Vermoeidheid treedt op als er extreme uitputting van glycogeen in de lever en spier is, ongeacht de beschikbaarheid van zuurstof in de spier.
Fysieke activiteit van HOGE INTENSITEIT (75-90% van VO2MAX) kan niet langer dan 30-60 minuten worden voortgezet, zelfs niet bij getrainde proefpersonen. Vanuit een fysiologisch oogpunt worden catecholamines, glucagon en remming van insulinesecretie vrijgegeven. De vastgestelde hormonale structuur stimuleert de hepatische en musculaire glycogenolyse.
BOVENDIEN VEROORZAAKT HET VERZOEK VAN DE HOOGSTE ENERGIE DE VERHOOGING VAN DE PRODUCTIE VAN LACTINEZUUR DIE IN DE SPIER WORDT GECUMULEERD EN BLOED DAT DE LIPOLYSE IN DE DERGELIJKE STOF VERBINDT.
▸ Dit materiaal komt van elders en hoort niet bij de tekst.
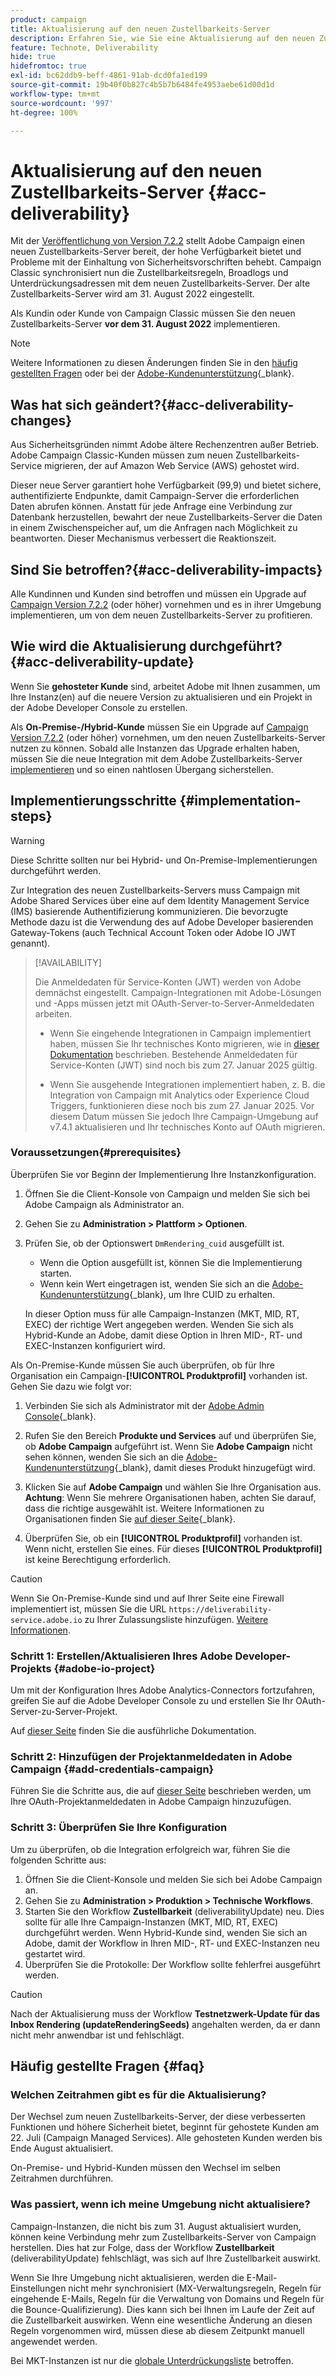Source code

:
 ```yaml
---
product: campaign
title: Aktualisierung auf den neuen Zustellbarkeits-Server
description: Erfahren Sie, wie Sie eine Aktualisierung auf den neuen Zustellbarkeits-Server von Campaign durchführen
feature: Technote, Deliverability
hide: true
hidefromtoc: true
exl-id: bc62ddb9-beff-4861-91ab-dcd0fa1ed199
source-git-commit: 19b40f0b827c4b5b7b6484fe4953aebe61d00d1d
workflow-type: tm+mt
source-wordcount: '997'
ht-degree: 100%

---
```


# Aktualisierung auf den neuen Zustellbarkeits-Server {#acc-deliverability}

Mit der [Veröffentlichung von Version 7.2.2](../../rn/using/latest-release.md#release-7-2-2) stellt Adobe Campaign einen neuen Zustellbarkeits-Server bereit, der hohe Verfügbarkeit bietet und Probleme mit der Einhaltung von Sicherheitsvorschriften behebt. Campaign Classic synchronisiert nun die Zustellbarkeitsregeln, Broadlogs und Unterdrückungsadressen mit dem neuen Zustellbarkeits-Server. Der alte Zustellbarkeits-Server wird am 31. August 2022 eingestellt.

Als Kundin oder Kunde von Campaign Classic müssen Sie den neuen Zustellbarkeits-Server **vor dem 31. August 2022** implementieren.

>[!NOTE]
>
>Weitere Informationen zu diesen Änderungen finden Sie in den [häufig gestellten Fragen](#faq) oder bei der [Adobe-Kundenunterstützung](https://helpx.adobe.com/de/enterprise/admin-guide.html/enterprise/using/support-for-experience-cloud.ug.html){_blank}.
>

## Was hat sich geändert?{#acc-deliverability-changes}

Aus Sicherheitsgründen nimmt Adobe ältere Rechenzentren außer Betrieb. Adobe Campaign Classic-Kunden müssen zum neuen Zustellbarkeits-Service migrieren, der auf Amazon Web Service (AWS) gehostet wird.

Dieser neue Server garantiert hohe Verfügbarkeit (99,9) und bietet sichere, authentifizierte Endpunkte, damit Campaign-Server die erforderlichen Daten abrufen können. Anstatt für jede Anfrage eine Verbindung zur Datenbank herzustellen, bewahrt der neue Zustellbarkeits-Server die Daten in einem Zwischenspeicher auf, um die Anfragen nach Möglichkeit zu beantworten. Dieser Mechanismus verbessert die Reaktionszeit.

## Sind Sie betroffen?{#acc-deliverability-impacts}

Alle Kundinnen und Kunden sind betroffen und müssen ein Upgrade auf [Campaign Version 7.2.2](../../rn/using/latest-release.md#release-7-2-2) (oder höher) vornehmen und es in ihrer Umgebung implementieren, um von dem neuen Zustellbarkeits-Server zu profitieren.

## Wie wird die Aktualisierung durchgeführt?{#acc-deliverability-update}

Wenn Sie **gehosteter Kunde** sind, arbeitet Adobe mit Ihnen zusammen, um Ihre Instanz(en) auf die neuere Version zu aktualisieren und ein Projekt in der Adobe Developer Console zu erstellen.

Als **On-Premise-/Hybrid-Kunde** müssen Sie ein Upgrade auf [Campaign Version 7.2.2](../../rn/using/latest-release.md#release-7-2-2) (oder höher) vornehmen, um den neuen Zustellbarkeits-Server nutzen zu können. Sobald alle Instanzen das Upgrade erhalten haben, müssen Sie die neue Integration mit dem Adobe Zustellbarkeits-Server [implementieren](#implementation-steps) und so einen nahtlosen Übergang sicherstellen.

## Implementierungsschritte {#implementation-steps}

>[!WARNING]
>
>Diese Schritte sollten nur bei Hybrid- und On-Premise-Implementierungen durchgeführt werden.

Zur Integration des neuen Zustellbarkeits-Servers muss Campaign mit Adobe Shared Services über eine auf dem Identity Management Service (IMS) basierende Authentifizierung kommunizieren. Die bevorzugte Methode dazu ist die Verwendung des auf Adobe Developer basierenden Gateway-Tokens (auch Technical Account Token oder Adobe IO JWT genannt).

>[!AVAILABILITY]
>
> Die Anmeldedaten für Service-Konten (JWT) werden von Adobe demnächst eingestellt. Campaign-Integrationen mit Adobe-Lösungen und -Apps müssen jetzt mit OAuth-Server-to-Server-Anmeldedaten arbeiten. </br>
>
> * Wenn Sie eingehende Integrationen in Campaign implementiert haben, müssen Sie Ihr technisches Konto migrieren, wie in [dieser Dokumentation](https://developer.adobe.com/developer-console/docs/guides/authentication/ServerToServerAuthentication/migration/#_blank) beschrieben. Bestehende Anmeldedaten für Service-Konten (JWT) sind noch bis zum 27. Januar 2025 gültig. </br>
>
> * Wenn Sie ausgehende Integrationen implementiert haben, z. B. die Integration von Campaign mit Analytics oder Experience Cloud Triggers, funktionieren diese noch bis zum 27. Januar 2025. Vor diesem Datum müssen Sie jedoch Ihre Campaign-Umgebung auf v7.4.1 aktualisieren und Ihr technisches Konto auf OAuth migrieren.

### Voraussetzungen{#prerequisites}

Überprüfen Sie vor Beginn der Implementierung Ihre Instanzkonfiguration.

1. Öffnen Sie die Client-Konsole von Campaign und melden Sie sich bei Adobe Campaign als Administrator an.
1. Gehen Sie zu **Administration > Plattform > Optionen**.
1. Prüfen Sie, ob der Optionswert `DmRendering_cuid` ausgefüllt ist.

   * Wenn die Option ausgefüllt ist, können Sie die Implementierung starten.
   * Wenn kein Wert eingetragen ist, wenden Sie sich an die [Adobe-Kundenunterstützung](https://helpx.adobe.com/de/enterprise/admin-guide.html/enterprise/using/support-for-experience-cloud.ug.html){_blank}, um Ihre CUID zu erhalten.

   In dieser Option muss für alle Campaign-Instanzen (MKT, MID, RT, EXEC) der richtige Wert angegeben werden. Wenden Sie sich als Hybrid-Kunde an Adobe, damit diese Option in Ihren MID-, RT- und EXEC-Instanzen konfiguriert wird.

Als On-Premise-Kunde müssen Sie auch überprüfen, ob für Ihre Organisation ein Campaign-**[!UICONTROL Produktprofil]** vorhanden ist. Gehen Sie dazu wie folgt vor:

1. Verbinden Sie sich als Administrator mit der [Adobe Admin Console](https://adminconsole.adobe.com/){_blank}.
1. Rufen Sie den Bereich **Produkte und Services** auf und überprüfen Sie, ob **Adobe Campaign** aufgeführt ist.
Wenn Sie **Adobe Campaign** nicht sehen können, wenden Sie sich an die [Adobe-Kundenunterstützung](https://helpx.adobe.com/de/enterprise/admin-guide.html/enterprise/using/support-for-experience-cloud.ug.html){_blank}, damit dieses Produkt hinzugefügt wird.
1. Klicken Sie auf **Adobe Campaign** und wählen Sie Ihre Organisation aus.
   **Achtung**: Wenn Sie mehrere Organisationen haben, achten Sie darauf, dass die richtige ausgewählt ist. Weitere Informationen zu Organisationen finden Sie [auf dieser Seite](https://experienceleague.adobe.com/docs/control-panel/using/faq.html?lang=de#ims-org-id){_blank}.

1. Überprüfen Sie, ob ein **[!UICONTROL Produktprofil]** vorhanden ist. Wenn nicht, erstellen Sie eines. Für dieses **[!UICONTROL Produktprofil]** ist keine Berechtigung erforderlich.


>[!CAUTION]
>
>Wenn Sie On-Premise-Kunde sind und auf Ihrer Seite eine Firewall implementiert ist, müssen Sie die URL `https://deliverability-service.adobe.io` zu Ihrer Zulassungsliste hinzufügen. [Weitere Informationen](../../installation/using/url-permissions.md).


### Schritt 1: Erstellen/Aktualisieren Ihres Adobe Developer-Projekts {#adobe-io-project}

Um mit der Konfiguration Ihres Adobe Analytics-Connectors fortzufahren, greifen Sie auf die Adobe Developer Console zu und erstellen Sie Ihr OAuth-Server-zu-Server-Projekt.

Auf [dieser Seite](../../integrations/using/oauth-technical-account.md#oauth-service) finden Sie die ausführliche Dokumentation.

### Schritt 2: Hinzufügen der Projektanmeldedaten in Adobe Campaign {#add-credentials-campaign}

Führen Sie die Schritte aus, die auf [dieser Seite](../../integrations/using/oauth-technical-account.md#add-credentials) beschrieben werden, um Ihre OAuth-Projektanmeldedaten in Adobe Campaign hinzuzufügen.

### Schritt 3: Überprüfen Sie Ihre Konfiguration

Um zu überprüfen, ob die Integration erfolgreich war, führen Sie die folgenden Schritte aus:

1. Öffnen Sie die Client-Konsole und melden Sie sich bei Adobe Campaign an.
1. Gehen Sie zu **Administration > Produktion > Technische Workflows**.
1. Starten Sie den Workflow **Zustellbarkeit** (deliverabilityUpdate) neu. Dies sollte für alle Ihre Campaign-Instanzen (MKT, MID, RT, EXEC) durchgeführt werden. Wenn Hybrid-Kunde sind, wenden Sie sich an Adobe, damit der Workflow in Ihren MID-, RT- und EXEC-Instanzen neu gestartet wird.
1. Überprüfen Sie die Protokolle: Der Workflow sollte fehlerfrei ausgeführt werden.

>[!CAUTION]
>
>Nach der Aktualisierung muss der Workflow **Testnetzwerk-Update für das Inbox Rendering (updateRenderingSeeds)** angehalten werden, da er dann nicht mehr anwendbar ist und fehlschlägt.

## Häufig gestellte Fragen {#faq}

### Welchen Zeitrahmen gibt es für die Aktualisierung?

Der Wechsel zum neuen Zustellbarkeits-Server, der diese verbesserten Funktionen und höhere Sicherheit bietet, beginnt für gehostete Kunden am 22. Juli (Campaign Managed Services). Alle gehosteten Kunden werden bis Ende August aktualisiert.

On-Premise- und Hybrid-Kunden müssen den Wechsel im selben Zeitrahmen durchführen.

### Was passiert, wenn ich meine Umgebung nicht aktualisiere?

Campaign-Instanzen, die nicht bis zum 31. August aktualisiert wurden, können keine Verbindung mehr zum Zustellbarkeits-Server von Campaign herstellen. Dies hat zur Folge, dass der Workflow **Zustellbarkeit** (deliverabilityUpdate) fehlschlägt, was sich auf Ihre Zustellbarkeit auswirkt.

Wenn Sie Ihre Umgebung nicht aktualisieren, werden die E-Mail-Einstellungen nicht mehr synchronisiert (MX-Verwaltungsregeln, Regeln für eingehende E-Mails, Regeln für die Verwaltung von Domains und Regeln für die Bounce-Qualifizierung). Dies kann sich bei Ihnen im Laufe der Zeit auf die Zustellbarkeit auswirken. Wenn eine wesentliche Änderung an diesen Regeln vorgenommen wird, müssen diese ab diesem Zeitpunkt manuell angewendet werden.

Bei MKT-Instanzen ist nur die [globale Unterdrückungsliste](../../campaign-opt/using/filtering-rules.md#default-deliverability-exclusion-rules) betroffen.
CONCLUSIE: de beperkende factor van sportprestaties is de beschikbaarheid van zuurstof .
In omstandigheden van slechte oxygenatie is glucose, samen met de reserves van spierfosfaten de enige bruikbare energiebron.
Anaërobe glycolyse heeft een efficiëntie die 20 keer lager is dan die van aerobe glycolyse en zorgt ervoor dat melkzuur een metaboliet is die verantwoordelijk is voor spiervermoeidheid.
Hoe hoger de VO2 max bij een bepaalde belasting, hoe hoger de bijdrage van vetten aan het energiemetabolisme. Daarom verhoogt training die VO2max verbetert ook het vermogen om vet als primaire energiebron te gebruiken.